EXERCISE GOAL —
Exact copies of the records below are needed, free of pictures.
(DATASET Opens)
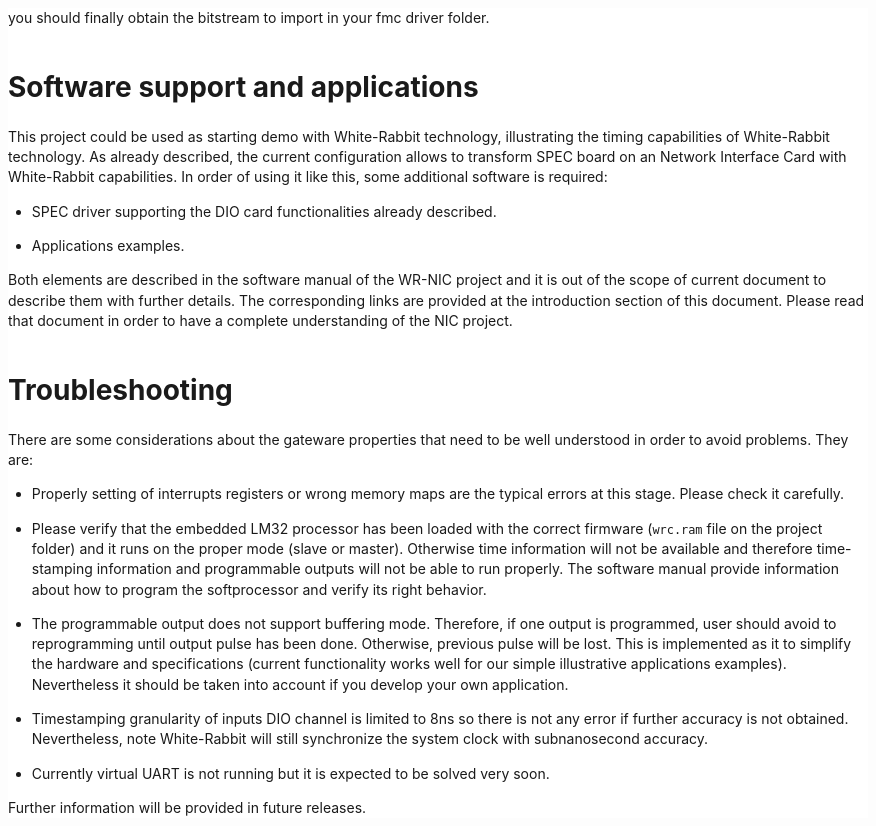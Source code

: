 you should finally obtain the bitstream to import in your fmc driver folder.


Software support and applications
=================================

This project could be used as starting demo with White-Rabbit technology, illustrating the timing capabilities of White-Rabbit technology. As already described, the current configuration allows to transform SPEC board on an Network Interface Card with White-Rabbit capabilities. In order of using it like this, some additional software is required: 

* SPEC driver supporting the DIO card functionalities already described. 

* Applications examples. 

Both elements are described in the software manual of the WR-NIC project and it is out of the scope of current document to describe them with further details. The corresponding links are provided at the introduction section of this document. Please read that document in order to have a complete understanding of the NIC project. 



Troubleshooting
===============

There are some considerations about the gateware properties that need to be well understood in order to avoid problems. They are:  

* Properly setting of interrupts registers or wrong memory maps are the typical errors at this stage. Please check it carefully.   

* Please verify that the embedded LM32 processor has been loaded with the correct firmware (`wrc.ram` file on the project folder) and it runs on the proper mode (slave or master). Otherwise time information will not be available and therefore time-stamping information and programmable outputs will not be able to run properly. The software manual provide information about how to program the softprocessor and verify its right behavior.

* The programmable output does not support buffering mode. Therefore, if one output is programmed, user should avoid to reprogramming until output pulse has been done. Otherwise, previous pulse will be lost. This is implemented as it to simplify the hardware and specifications (current functionality works well for our simple illustrative applications examples). Nevertheless it should be taken into account if you develop your own application. 

* Timestamping granularity of inputs DIO channel is limited to 8ns so there is not any error if further accuracy is not obtained. Nevertheless, note White-Rabbit will still synchronize the system clock with subnanosecond accuracy.  

* Currently virtual UART is not running but it is expected to be solved very soon. 


Further information will be provided in future releases.   



[wr-nic]: http://www.ohwr.org/projects/wr-nic/
[spec-sw]: http://www.ohwr.org/projects/spec-sw/
[wrpc-sw]: http://www.ohwr.org/projects/wrpc-sw/
[wrpc.pdf]: http://www.ohwr.org/attachments/download/1586/wrpc-v2.0.pdf


 
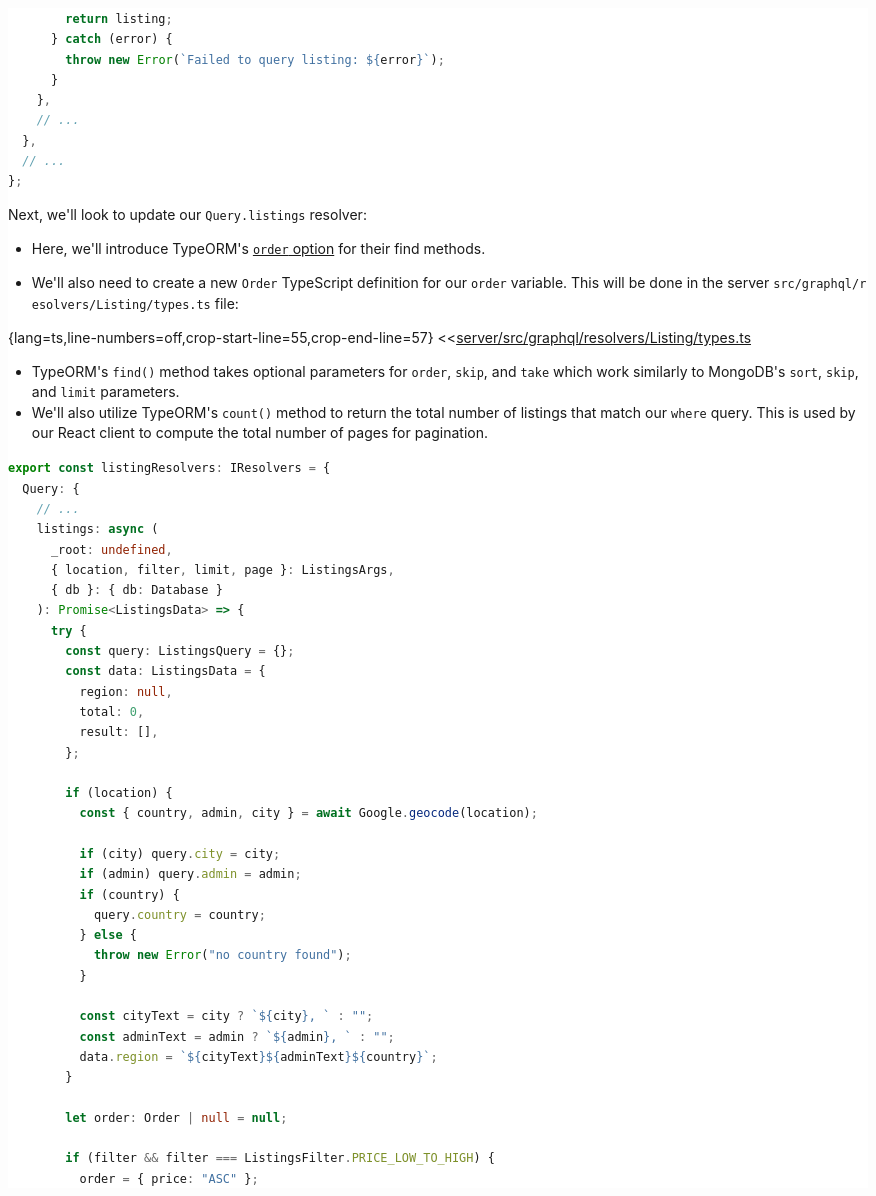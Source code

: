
 ```ts
        return listing;
      } catch (error) {
        throw new Error(`Failed to query listing: ${error}`);
      }
    },
    // ...
  },
  // ...
};
```

Next, we'll look to update our `Query.listings` resolver:

- Here, we'll introduce TypeORM's [`order` option](https://github.com/typeorm/typeorm/blob/master/docs/find-options.md) for their find methods.

- We'll also need to create a new `Order` TypeScript definition for our `order` variable. This will be done in the server `src/graphql/resolvers/Listing/types.ts` file:

{lang=ts,line-numbers=off,crop-start-line=55,crop-end-line=57}
<<[server/src/graphql/resolvers/Listing/types.ts](./protected/source_code/server/src/graphql/resolvers/Listing/types.ts)

- TypeORM's `find()` method takes optional parameters for `order`, `skip`, and `take` which work similarly to MongoDB's `sort`, `skip`, and `limit` parameters.
- We'll also utilize TypeORM's `count()` method to return the total number of listings that match our `where` query. This is used by our React client to compute the total number of pages for pagination.

```ts
export const listingResolvers: IResolvers = {
  Query: {
    // ...
    listings: async (
      _root: undefined,
      { location, filter, limit, page }: ListingsArgs,
      { db }: { db: Database }
    ): Promise<ListingsData> => {
      try {
        const query: ListingsQuery = {};
        const data: ListingsData = {
          region: null,
          total: 0,
          result: [],
        };

        if (location) {
          const { country, admin, city } = await Google.geocode(location);

          if (city) query.city = city;
          if (admin) query.admin = admin;
          if (country) {
            query.country = country;
          } else {
            throw new Error("no country found");
          }

          const cityText = city ? `${city}, ` : "";
          const adminText = admin ? `${admin}, ` : "";
          data.region = `${cityText}${adminText}${country}`;
        }

        let order: Order | null = null;

        if (filter && filter === ListingsFilter.PRICE_LOW_TO_HIGH) {
          order = { price: "ASC" };
```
(DATASET Closes)
RESULT OF THE TASK —
Source code

: you should finally obtain the bitstream to import in your fmc driver folder.


Software support and applications
=================================

This project could be used as starting demo with White-Rabbit technology, illustrating the timing capabilities of White-Rabbit technology. As already described, the current configuration allows to transform SPEC board on an Network Interface Card with White-Rabbit capabilities. In order of using it like this, some additional software is required: 

* SPEC driver supporting the DIO card functionalities already described. 

* Applications examples. 

Both elements are described in the software manual of the WR-NIC project and it is out of the scope of current document to describe them with further details. The corresponding links are provided at the introduction section of this document. Please read that document in order to have a complete understanding of the NIC project. 



Troubleshooting
===============

There are some considerations about the gateware properties that need to be well understood in order to avoid problems. They are:  

* Properly setting of interrupts registers or wrong memory maps are the typical errors at this stage. Please check it carefully.   

* Please verify that the embedded LM32 processor has been loaded with the correct firmware (`wrc.ram` file on the project folder) and it runs on the proper mode (slave or master). Otherwise time information will not be available and therefore time-stamping information and programmable outputs will not be able to run properly. The software manual provide information about how to program the softprocessor and verify its right behavior.

* The programmable output does not support buffering mode. Therefore, if one output is programmed, user should avoid to reprogramming until output pulse has been done. Otherwise, previous pulse will be lost. This is implemented as it to simplify the hardware and specifications (current functionality works well for our simple illustrative applications examples). Nevertheless it should be taken into account if you develop your own application. 

* Timestamping granularity of inputs DIO channel is limited to 8ns so there is not any error if further accuracy is not obtained. Nevertheless, note White-Rabbit will still synchronize the system clock with subnanosecond accuracy.  

* Currently virtual UART is not running but it is expected to be solved very soon. 


Further information will be provided in future releases.   



[wr-nic]: http://www.ohwr.org/projects/wr-nic/
[spec-sw]: http://www.ohwr.org/projects/spec-sw/
[wrpc-sw]: http://www.ohwr.org/projects/wrpc-sw/
[wrpc.pdf]: http://www.ohwr.org/attachments/download/1586/wrpc-v2.0.pdf


 
Source code

:
 ```ts
        return listing;
      } catch (error) {
        throw new Error(`Failed to query listing: ${error}`);
      }
    },
    // ...
  },
  // ...
};
```

Next, we'll look to update our `Query.listings` resolver:

- Here, we'll introduce TypeORM's [`order` option](https://github.com/typeorm/typeorm/blob/master/docs/find-options.md) for their find methods.

- We'll also need to create a new `Order` TypeScript definition for our `order` variable. This will be done in the server `src/graphql/resolvers/Listing/types.ts` file:

{lang=ts,line-numbers=off,crop-start-line=55,crop-end-line=57}
<<[server/src/graphql/resolvers/Listing/types.ts](./protected/source_code/server/src/graphql/resolvers/Listing/types.ts)

- TypeORM's `find()` method takes optional parameters for `order`, `skip`, and `take` which work similarly to MongoDB's `sort`, `skip`, and `limit` parameters.
- We'll also utilize TypeORM's `count()` method to return the total number of listings that match our `where` query. This is used by our React client to compute the total number of pages for pagination.

```ts
export const listingResolvers: IResolvers = {
  Query: {
    // ...
    listings: async (
      _root: undefined,
      { location, filter, limit, page }: ListingsArgs,
      { db }: { db: Database }
    ): Promise<ListingsData> => {
      try {
        const query: ListingsQuery = {};
        const data: ListingsData = {
          region: null,
          total: 0,
          result: [],
        };

        if (location) {
          const { country, admin, city } = await Google.geocode(location);

          if (city) query.city = city;
          if (admin) query.admin = admin;
          if (country) {
            query.country = country;
          } else {
            throw new Error("no country found");
          }

          const cityText = city ? `${city}, ` : "";
          const adminText = admin ? `${admin}, ` : "";
          data.region = `${cityText}${adminText}${country}`;
        }

        let order: Order | null = null;

        if (filter && filter === ListingsFilter.PRICE_LOW_TO_HIGH) {
          order = { price: "ASC" };
```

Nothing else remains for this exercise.